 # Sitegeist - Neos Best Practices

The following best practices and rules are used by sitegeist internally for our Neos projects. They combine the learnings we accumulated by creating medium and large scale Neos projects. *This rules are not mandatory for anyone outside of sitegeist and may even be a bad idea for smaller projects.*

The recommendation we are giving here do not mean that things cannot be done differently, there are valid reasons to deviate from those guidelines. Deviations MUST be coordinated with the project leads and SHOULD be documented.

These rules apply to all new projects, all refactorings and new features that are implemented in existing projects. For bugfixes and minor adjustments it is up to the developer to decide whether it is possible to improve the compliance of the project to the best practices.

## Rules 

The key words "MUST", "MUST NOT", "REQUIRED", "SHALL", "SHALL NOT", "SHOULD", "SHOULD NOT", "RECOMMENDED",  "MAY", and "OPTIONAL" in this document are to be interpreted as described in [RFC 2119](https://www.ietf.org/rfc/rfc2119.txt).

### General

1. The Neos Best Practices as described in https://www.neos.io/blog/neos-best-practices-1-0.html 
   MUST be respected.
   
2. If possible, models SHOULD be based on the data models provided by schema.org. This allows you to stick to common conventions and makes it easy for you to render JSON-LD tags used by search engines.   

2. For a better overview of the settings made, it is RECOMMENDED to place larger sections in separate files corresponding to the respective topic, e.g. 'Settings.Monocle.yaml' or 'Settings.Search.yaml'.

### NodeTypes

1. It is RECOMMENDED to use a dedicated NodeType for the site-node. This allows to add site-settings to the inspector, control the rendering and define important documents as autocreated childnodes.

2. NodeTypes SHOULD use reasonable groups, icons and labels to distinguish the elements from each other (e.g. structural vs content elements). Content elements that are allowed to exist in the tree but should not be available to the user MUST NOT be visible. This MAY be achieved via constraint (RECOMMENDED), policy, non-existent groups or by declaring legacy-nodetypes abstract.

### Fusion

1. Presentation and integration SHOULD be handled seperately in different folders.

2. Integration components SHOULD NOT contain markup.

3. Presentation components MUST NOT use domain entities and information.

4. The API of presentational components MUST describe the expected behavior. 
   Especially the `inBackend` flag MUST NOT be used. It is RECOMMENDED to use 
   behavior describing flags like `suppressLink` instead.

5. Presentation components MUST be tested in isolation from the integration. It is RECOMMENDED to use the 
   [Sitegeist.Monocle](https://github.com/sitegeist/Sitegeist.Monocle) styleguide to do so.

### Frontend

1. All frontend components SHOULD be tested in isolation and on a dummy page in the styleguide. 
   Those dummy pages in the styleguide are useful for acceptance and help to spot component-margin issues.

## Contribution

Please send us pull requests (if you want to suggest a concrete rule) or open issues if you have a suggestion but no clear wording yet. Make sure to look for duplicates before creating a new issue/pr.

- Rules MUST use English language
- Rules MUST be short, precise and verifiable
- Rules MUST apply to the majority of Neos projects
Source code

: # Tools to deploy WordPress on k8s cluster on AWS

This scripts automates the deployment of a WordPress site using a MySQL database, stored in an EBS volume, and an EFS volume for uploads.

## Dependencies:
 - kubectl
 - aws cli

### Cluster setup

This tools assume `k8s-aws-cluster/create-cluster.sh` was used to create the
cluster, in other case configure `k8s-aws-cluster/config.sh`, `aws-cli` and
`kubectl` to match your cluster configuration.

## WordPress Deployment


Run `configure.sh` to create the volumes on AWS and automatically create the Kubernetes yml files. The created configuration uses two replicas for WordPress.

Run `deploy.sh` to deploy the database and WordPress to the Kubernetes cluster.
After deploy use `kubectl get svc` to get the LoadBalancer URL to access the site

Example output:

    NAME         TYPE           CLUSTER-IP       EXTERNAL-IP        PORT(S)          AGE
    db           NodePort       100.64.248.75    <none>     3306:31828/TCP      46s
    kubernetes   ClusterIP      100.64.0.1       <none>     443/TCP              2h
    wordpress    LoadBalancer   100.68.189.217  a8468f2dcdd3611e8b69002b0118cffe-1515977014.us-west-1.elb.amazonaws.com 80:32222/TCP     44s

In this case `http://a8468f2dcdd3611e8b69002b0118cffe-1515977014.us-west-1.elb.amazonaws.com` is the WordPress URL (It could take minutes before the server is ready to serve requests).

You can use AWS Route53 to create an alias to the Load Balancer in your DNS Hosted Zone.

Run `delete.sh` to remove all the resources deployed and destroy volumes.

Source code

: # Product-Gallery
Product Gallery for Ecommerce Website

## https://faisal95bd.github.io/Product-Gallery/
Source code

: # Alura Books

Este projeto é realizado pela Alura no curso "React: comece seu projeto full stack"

### TASK TO COMPLETE:
For this exercise, write all the records out again exactly.

### YOUR RESPONSE:
 # Sitegeist - Neos Best Practices

The following best practices and rules are used by sitegeist internally for our Neos projects. They combine the learnings we accumulated by creating medium and large scale Neos projects. *This rules are not mandatory for anyone outside of sitegeist and may even be a bad idea for smaller projects.*

The recommendation we are giving here do not mean that things cannot be done differently, there are valid reasons to deviate from those guidelines. Deviations MUST be coordinated with the project leads and SHOULD be documented.

These rules apply to all new projects, all refactorings and new features that are implemented in existing projects. For bugfixes and minor adjustments it is up to the developer to decide whether it is possible to improve the compliance of the project to the best practices.

## Rules 

The key words "MUST", "MUST NOT", "REQUIRED", "SHALL", "SHALL NOT", "SHOULD", "SHOULD NOT", "RECOMMENDED",  "MAY", and "OPTIONAL" in this document are to be interpreted as described in [RFC 2119](https://www.ietf.org/rfc/rfc2119.txt).

### General

1. The Neos Best Practices as described in https://www.neos.io/blog/neos-best-practices-1-0.html 
   MUST be respected.
   
2. If possible, models SHOULD be based on the data models provided by schema.org. This allows you to stick to common conventions and makes it easy for you to render JSON-LD tags used by search engines.   

2. For a better overview of the settings made, it is RECOMMENDED to place larger sections in separate files corresponding to the respective topic, e.g. 'Settings.Monocle.yaml' or 'Settings.Search.yaml'.

### NodeTypes

1. It is RECOMMENDED to use a dedicated NodeType for the site-node. This allows to add site-settings to the inspector, control the rendering and define important documents as autocreated childnodes.

2. NodeTypes SHOULD use reasonable groups, icons and labels to distinguish the elements from each other (e.g. structural vs content elements). Content elements that are allowed to exist in the tree but should not be available to the user MUST NOT be visible. This MAY be achieved via constraint (RECOMMENDED), policy, non-existent groups or by declaring legacy-nodetypes abstract.

### Fusion

1. Presentation and integration SHOULD be handled seperately in different folders.

2. Integration components SHOULD NOT contain markup.

3. Presentation components MUST NOT use domain entities and information.

4. The API of presentational components MUST describe the expected behavior. 
   Especially the `inBackend` flag MUST NOT be used. It is RECOMMENDED to use 
   behavior describing flags like `suppressLink` instead.

5. Presentation components MUST be tested in isolation from the integration. It is RECOMMENDED to use the 
   [Sitegeist.Monocle](https://github.com/sitegeist/Sitegeist.Monocle) styleguide to do so.

### Frontend

1. All frontend components SHOULD be tested in isolation and on a dummy page in the styleguide. 
   Those dummy pages in the styleguide are useful for acceptance and help to spot component-margin issues.

## Contribution

Please send us pull requests (if you want to suggest a concrete rule) or open issues if you have a suggestion but no clear wording yet. Make sure to look for duplicates before creating a new issue/pr.

- Rules MUST use English language
- Rules MUST be short, precise and verifiable
- Rules MUST apply to the majority of Neos projects
Source code

: # Tools to deploy WordPress on k8s cluster on AWS

This scripts automates the deployment of a WordPress site using a MySQL database, stored in an EBS volume, and an EFS volume for uploads.

## Dependencies:
 - kubectl
 - aws cli

### Cluster setup

This tools assume `k8s-aws-cluster/create-cluster.sh` was used to create the
cluster, in other case configure `k8s-aws-cluster/config.sh`, `aws-cli` and
`kubectl` to match your cluster configuration.

## WordPress Deployment


Run `configure.sh` to create the volumes on AWS and automatically create the Kubernetes yml files. The created configuration uses two replicas for WordPress.

Run `deploy.sh` to deploy the database and WordPress to the Kubernetes cluster.
After deploy use `kubectl get svc` to get the LoadBalancer URL to access the site

Example output:

    NAME         TYPE           CLUSTER-IP       EXTERNAL-IP        PORT(S)          AGE
    db           NodePort       100.64.248.75    <none>     3306:31828/TCP      46s
    kubernetes   ClusterIP      100.64.0.1       <none>     443/TCP              2h
    wordpress    LoadBalancer   100.68.189.217  a8468f2dcdd3611e8b69002b0118cffe-1515977014.us-west-1.elb.amazonaws.com 80:32222/TCP     44s

In this case `http://a8468f2dcdd3611e8b69002b0118cffe-1515977014.us-west-1.elb.amazonaws.com` is the WordPress URL (It could take minutes before the server is ready to serve requests).

You can use AWS Route53 to create an alias to the Load Balancer in your DNS Hosted Zone.

Run `delete.sh` to remove all the resources deployed and destroy volumes.

Source code

: # Product-Gallery
Product Gallery for Ecommerce Website

## https://faisal95bd.github.io/Product-Gallery/
Source code

: # Alura Books

Este projeto é realizado pela Alura no curso "React: comece seu projeto full stack"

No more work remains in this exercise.